Spina bifida – talipes – hydrocephalus:

Q05 coded with Q66 and/or Q03 • Transfer to group N.

Renal aplasia/dysplasia – lung hypoplasia – talipes:

Q601/Q606 coded with Q336 and/or Q66 • Transfer to group R.

Omphalocele/gastroschisis – malrotation of gut – small intestinal atresia:

Q792/Q793 coded with Q433 and/or Q41 • Transfer to group I.

Anal atresia – rectovaginal fistula:

Q42 coded with Q522 • Transfer to group I.

Diaphragmatic hernia – lung hypoplasia:

Q790 coded with Q336 • Transfer to group I.

Anencephalus – adrenal hypoplasia:

Q000 coded with Q891 • Transfer to group N.

Unspecified hydrocephalus – reduction defect of the brain:

Q039 coded with Q04 • Transfer to group I.

Unspecified hydrocephalus – Arnold–Chiari:

Q039 coded with Q070 • Transfer to group I.

Neural tube defect – Arnold Chiari:

Q01 or Q05 coded with Q070 • Transfer to group N.

Amniotic band sequence:

All cases with the code Q7980 • Transfer to group I.

Caudal dysplasia sequence:

All cases with the code Q8980 • Transfer to group I.

Sirenomelia sequence:

All cases coded with Q8724 • Transfer to group I.

Cyclops sequence:

All cases coded with Q8703 • Transfer to group I.

Pierre Robin sequence:

All cases coded with Q8708 as only code or with Q35–Q37 • Transfer to group I.

Holoprosencephaly – median cleft lip:

All cases coded with Q042 and Q361 • Transfer to group I.

Step 22

The remaining cases are group M: potential multiple anomalies. Manual evaluation of all remaining cases before final inclusion into multiple anomaly group – or inclusion in one of the other groups.

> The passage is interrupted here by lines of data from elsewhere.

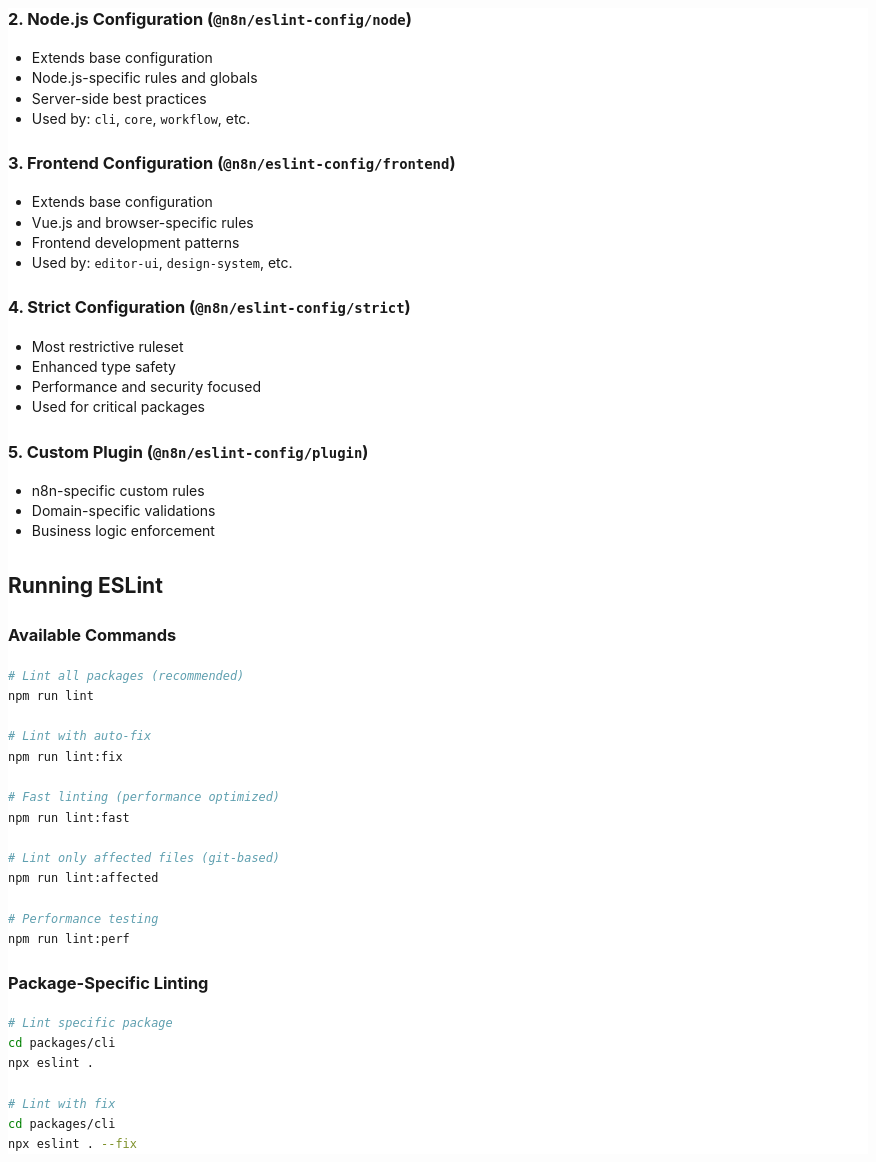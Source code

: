 ### 2. Node.js Configuration (`@n8n/eslint-config/node`)
- Extends base configuration
- Node.js-specific rules and globals
- Server-side best practices
- Used by: `cli`, `core`, `workflow`, etc.

### 3. Frontend Configuration (`@n8n/eslint-config/frontend`)
- Extends base configuration
- Vue.js and browser-specific rules
- Frontend development patterns
- Used by: `editor-ui`, `design-system`, etc.

### 4. Strict Configuration (`@n8n/eslint-config/strict`)
- Most restrictive ruleset
- Enhanced type safety
- Performance and security focused
- Used for critical packages

### 5. Custom Plugin (`@n8n/eslint-config/plugin`)
- n8n-specific custom rules
- Domain-specific validations
- Business logic enforcement

## Running ESLint

### Available Commands

```bash
# Lint all packages (recommended)
npm run lint

# Lint with auto-fix
npm run lint:fix

# Fast linting (performance optimized)
npm run lint:fast

# Lint only affected files (git-based)
npm run lint:affected

# Performance testing
npm run lint:perf
```

### Package-Specific Linting

```bash
# Lint specific package
cd packages/cli
npx eslint .

# Lint with fix
cd packages/cli
npx eslint . --fix
```
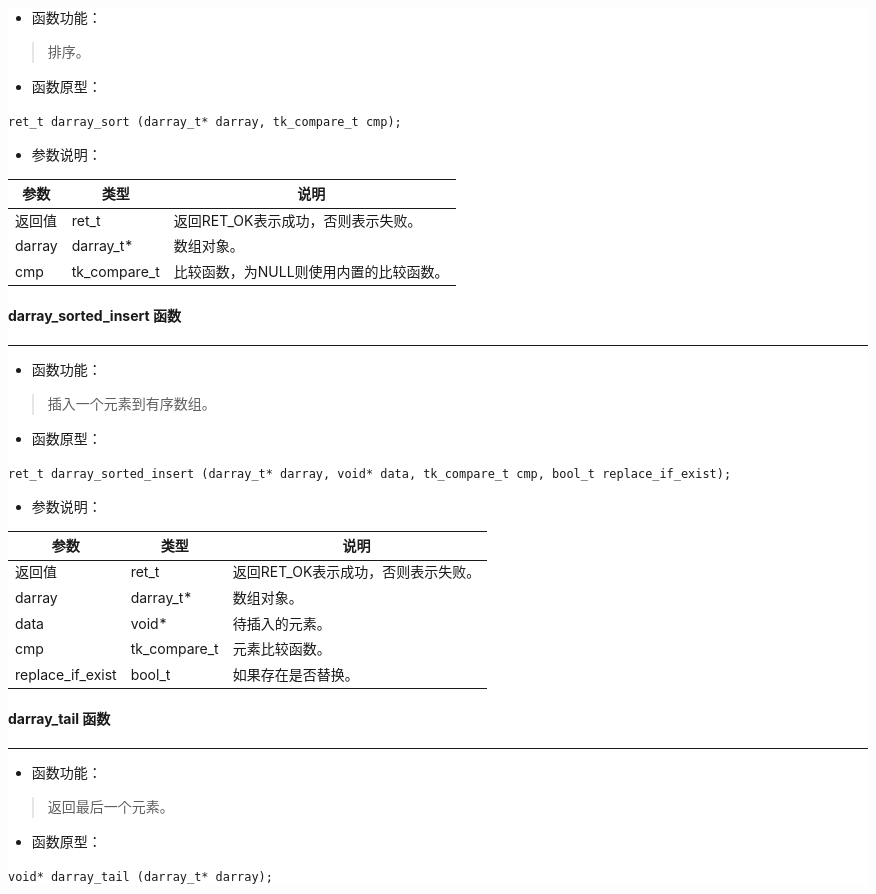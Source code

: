 * 函数功能：

> <p id="darray_t_darray_sort">排序。

* 函数原型：

```
ret_t darray_sort (darray_t* darray, tk_compare_t cmp);
```

* 参数说明：

| 参数 | 类型 | 说明 |
| -------- | ----- | --------- |
| 返回值 | ret\_t | 返回RET\_OK表示成功，否则表示失败。 |
| darray | darray\_t* | 数组对象。 |
| cmp | tk\_compare\_t | 比较函数，为NULL则使用内置的比较函数。 |
#### darray\_sorted\_insert 函数
-----------------------

* 函数功能：

> <p id="darray_t_darray_sorted_insert">插入一个元素到有序数组。

* 函数原型：

```
ret_t darray_sorted_insert (darray_t* darray, void* data, tk_compare_t cmp, bool_t replace_if_exist);
```

* 参数说明：

| 参数 | 类型 | 说明 |
| -------- | ----- | --------- |
| 返回值 | ret\_t | 返回RET\_OK表示成功，否则表示失败。 |
| darray | darray\_t* | 数组对象。 |
| data | void* | 待插入的元素。 |
| cmp | tk\_compare\_t | 元素比较函数。 |
| replace\_if\_exist | bool\_t | 如果存在是否替换。 |
#### darray\_tail 函数
-----------------------

* 函数功能：

> <p id="darray_t_darray_tail">返回最后一个元素。

* 函数原型：

```
void* darray_tail (darray_t* darray);
```
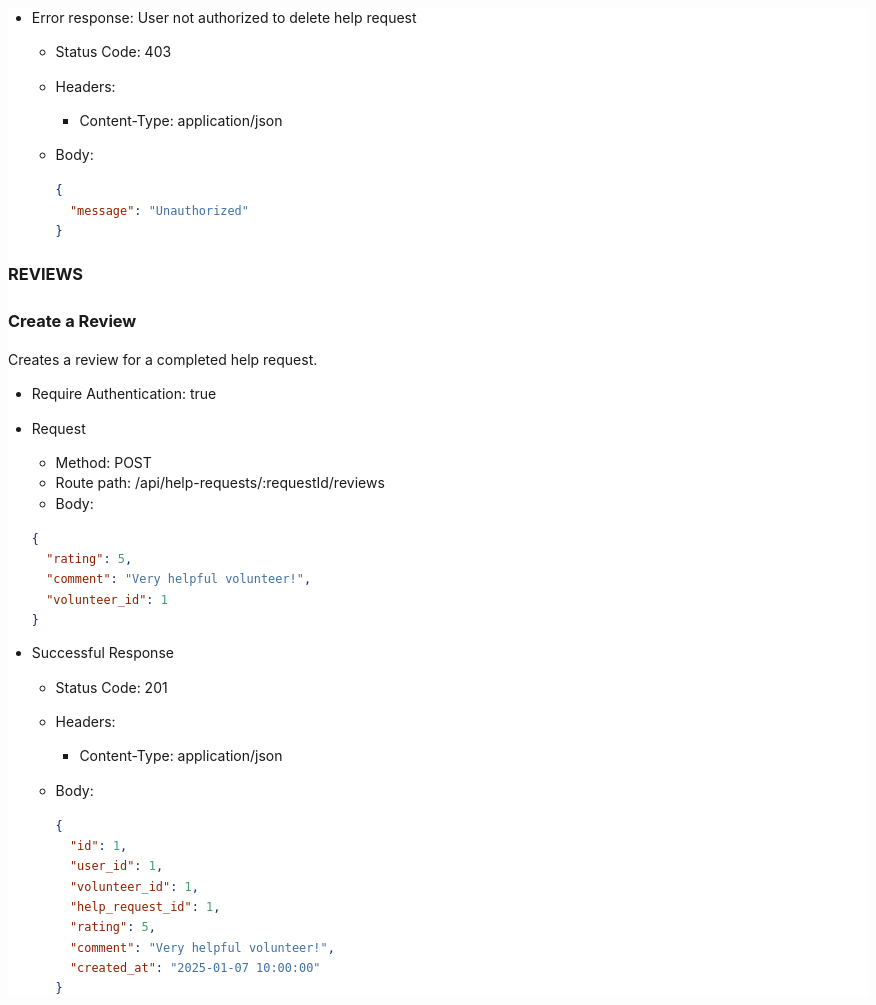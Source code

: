 
* Error response: User not authorized to delete help request
  * Status Code: 403
  * Headers:
    * Content-Type: application/json
  * Body:


    ```json
    {
      "message": "Unauthorized"
    }
    ```

### REVIEWS


### Create a Review


Creates a review for a completed help request.


* Require Authentication: true
* Request
  * Method: POST
  * Route path: /api/help-requests/:requestId/reviews
  * Body:
  ```json
  {
    "rating": 5,
    "comment": "Very helpful volunteer!",
    "volunteer_id": 1
  }
  ```


* Successful Response
  * Status Code: 201
  * Headers:
    * Content-Type: application/json
  * Body:


    ```json
    {
      "id": 1,
      "user_id": 1,
      "volunteer_id": 1,
      "help_request_id": 1,
      "rating": 5,
      "comment": "Very helpful volunteer!",
      "created_at": "2025-01-07 10:00:00"
    }
    ```


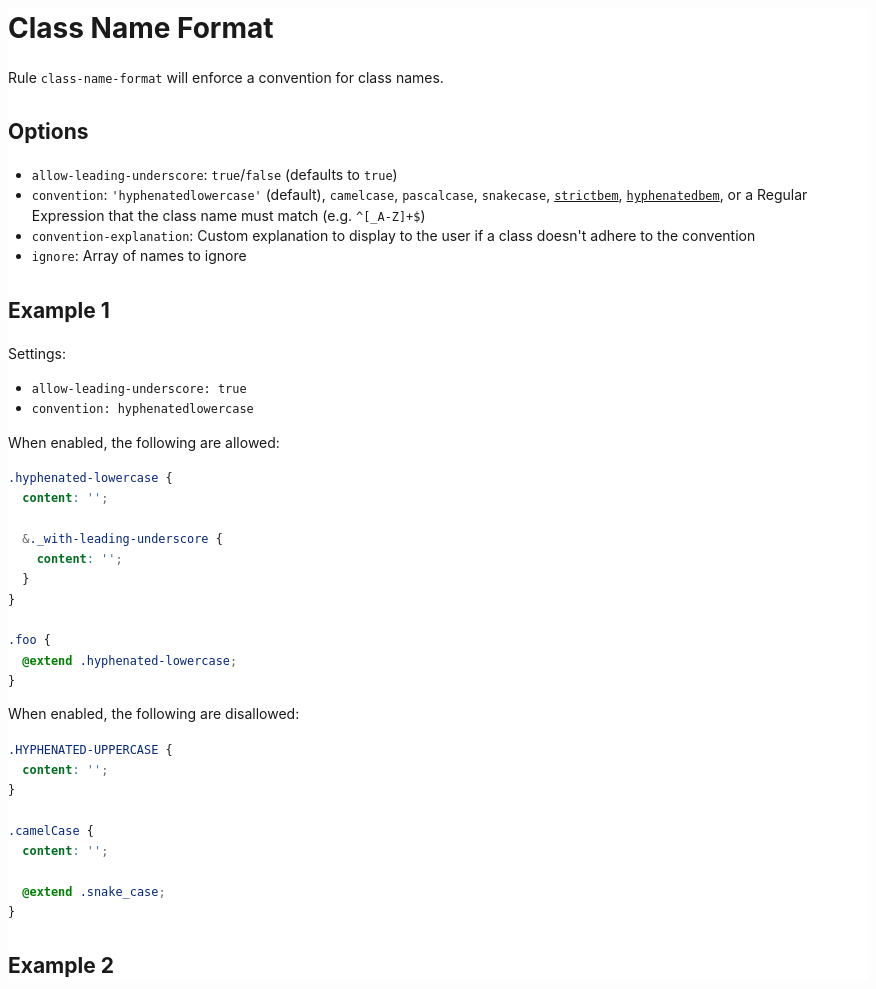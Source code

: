 # Class Name Format

Rule `class-name-format` will enforce a convention for class names.

## Options

* `allow-leading-underscore`: `true`/`false` (defaults to `true`)
* `convention`: `'hyphenatedlowercase'` (default), `camelcase`, `pascalcase`, `snakecase`, [`strictbem`](https://en.bem.info/method/definitions/),
[`hyphenatedbem`](http://csswizardry.com/2013/01/mindbemding-getting-your-head-round-bem-syntax/),
or a Regular Expression that the class name must match (e.g. `^[_A-Z]+$`)
* `convention-explanation`: Custom explanation to display to the user if a class doesn't adhere to the convention
* `ignore`: Array of names to ignore

## Example 1

Settings:
- `allow-leading-underscore: true`
- `convention: hyphenatedlowercase`

When enabled, the following are allowed:

```scss
.hyphenated-lowercase {
  content: '';

  &._with-leading-underscore {
    content: '';
  }
}

.foo {
  @extend .hyphenated-lowercase;
}

```

When enabled, the following are disallowed:

```scss
.HYPHENATED-UPPERCASE {
  content: '';
}

.camelCase {
  content: '';

  @extend .snake_case;
}
```

## Example 2
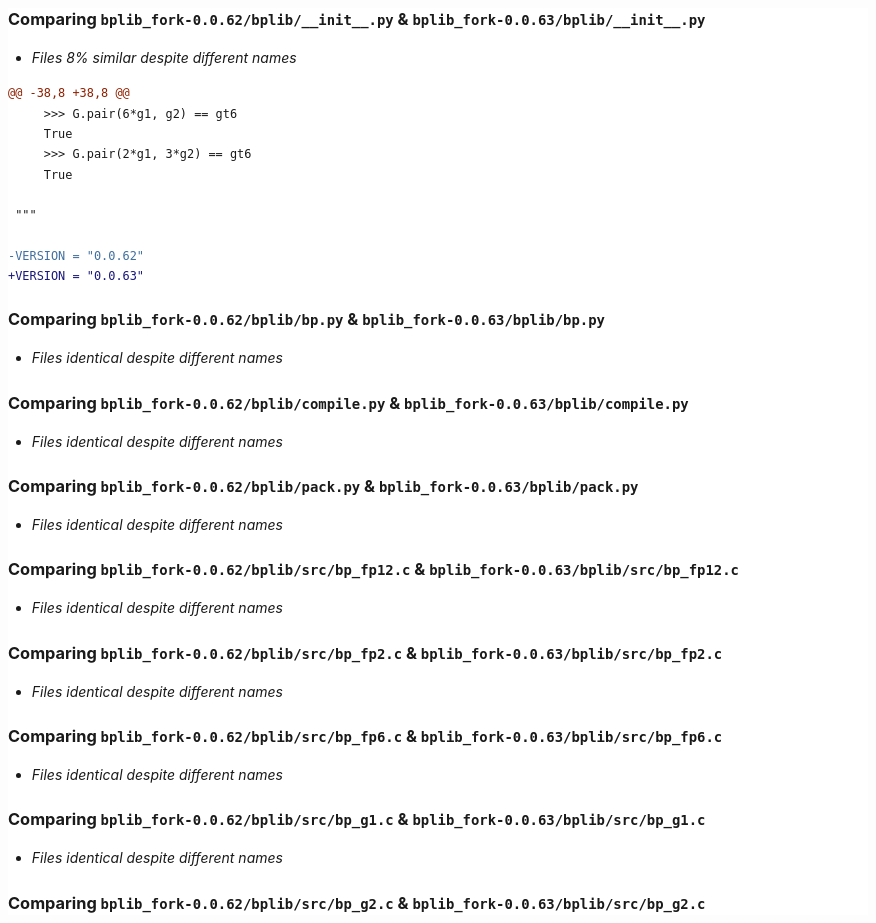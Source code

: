 ### Comparing `bplib_fork-0.0.62/bplib/__init__.py` & `bplib_fork-0.0.63/bplib/__init__.py`

 * *Files 8% similar despite different names*

```diff
@@ -38,8 +38,8 @@
     >>> G.pair(6*g1, g2) == gt6
     True
     >>> G.pair(2*g1, 3*g2) == gt6
     True
 
 """
 
-VERSION = "0.0.62"
+VERSION = "0.0.63"
```

### Comparing `bplib_fork-0.0.62/bplib/bp.py` & `bplib_fork-0.0.63/bplib/bp.py`

 * *Files identical despite different names*

### Comparing `bplib_fork-0.0.62/bplib/compile.py` & `bplib_fork-0.0.63/bplib/compile.py`

 * *Files identical despite different names*

### Comparing `bplib_fork-0.0.62/bplib/pack.py` & `bplib_fork-0.0.63/bplib/pack.py`

 * *Files identical despite different names*

### Comparing `bplib_fork-0.0.62/bplib/src/bp_fp12.c` & `bplib_fork-0.0.63/bplib/src/bp_fp12.c`

 * *Files identical despite different names*

### Comparing `bplib_fork-0.0.62/bplib/src/bp_fp2.c` & `bplib_fork-0.0.63/bplib/src/bp_fp2.c`

 * *Files identical despite different names*

### Comparing `bplib_fork-0.0.62/bplib/src/bp_fp6.c` & `bplib_fork-0.0.63/bplib/src/bp_fp6.c`

 * *Files identical despite different names*

### Comparing `bplib_fork-0.0.62/bplib/src/bp_g1.c` & `bplib_fork-0.0.63/bplib/src/bp_g1.c`

 * *Files identical despite different names*

### Comparing `bplib_fork-0.0.62/bplib/src/bp_g2.c` & `bplib_fork-0.0.63/bplib/src/bp_g2.c`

The need to output group M cases as individual case lists with text description of anomalies as well as codes plus variables: identification number, registry, year of birth, type of birth, twin, gestational age, birth weight, karyotype (including written text), and postmortem examination, when discovered.

For the website review of potential multiple cases, a subgroup for “poorly specified cases” has to be added (could go to group X).